═══ Material for this exercise

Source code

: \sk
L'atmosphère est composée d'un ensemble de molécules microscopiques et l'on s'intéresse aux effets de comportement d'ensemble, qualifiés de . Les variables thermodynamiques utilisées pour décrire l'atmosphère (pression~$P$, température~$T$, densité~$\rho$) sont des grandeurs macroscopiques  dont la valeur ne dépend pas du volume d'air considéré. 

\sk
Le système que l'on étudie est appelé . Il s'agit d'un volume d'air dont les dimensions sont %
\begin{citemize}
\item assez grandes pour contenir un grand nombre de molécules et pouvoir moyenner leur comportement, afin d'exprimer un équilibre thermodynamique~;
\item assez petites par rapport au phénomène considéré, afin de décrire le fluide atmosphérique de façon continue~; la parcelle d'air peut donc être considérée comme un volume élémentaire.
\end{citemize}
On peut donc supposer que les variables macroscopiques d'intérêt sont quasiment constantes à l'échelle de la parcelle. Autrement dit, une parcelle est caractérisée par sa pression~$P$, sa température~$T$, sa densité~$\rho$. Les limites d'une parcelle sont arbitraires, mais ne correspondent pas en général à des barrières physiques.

══════

What is being asked: The full set of records, transcribed exactly, is the answer.

Output:
Source code

: \sk
L'atmosphère est composée d'un ensemble de molécules microscopiques et l'on s'intéresse aux effets de comportement d'ensemble, qualifiés de . Les variables thermodynamiques utilisées pour décrire l'atmosphère (pression~$P$, température~$T$, densité~$\rho$) sont des grandeurs macroscopiques  dont la valeur ne dépend pas du volume d'air considéré. 

\sk
Le système que l'on étudie est appelé . Il s'agit d'un volume d'air dont les dimensions sont %
\begin{citemize}
\item assez grandes pour contenir un grand nombre de molécules et pouvoir moyenner leur comportement, afin d'exprimer un équilibre thermodynamique~;
\item assez petites par rapport au phénomène considéré, afin de décrire le fluide atmosphérique de façon continue~; la parcelle d'air peut donc être considérée comme un volume élémentaire.
\end{citemize}
On peut donc supposer que les variables macroscopiques d'intérêt sont quasiment constantes à l'échelle de la parcelle. Autrement dit, une parcelle est caractérisée par sa pression~$P$, sa température~$T$, sa densité~$\rho$. Les limites d'une parcelle sont arbitraires, mais ne correspondent pas en général à des barrières physiques.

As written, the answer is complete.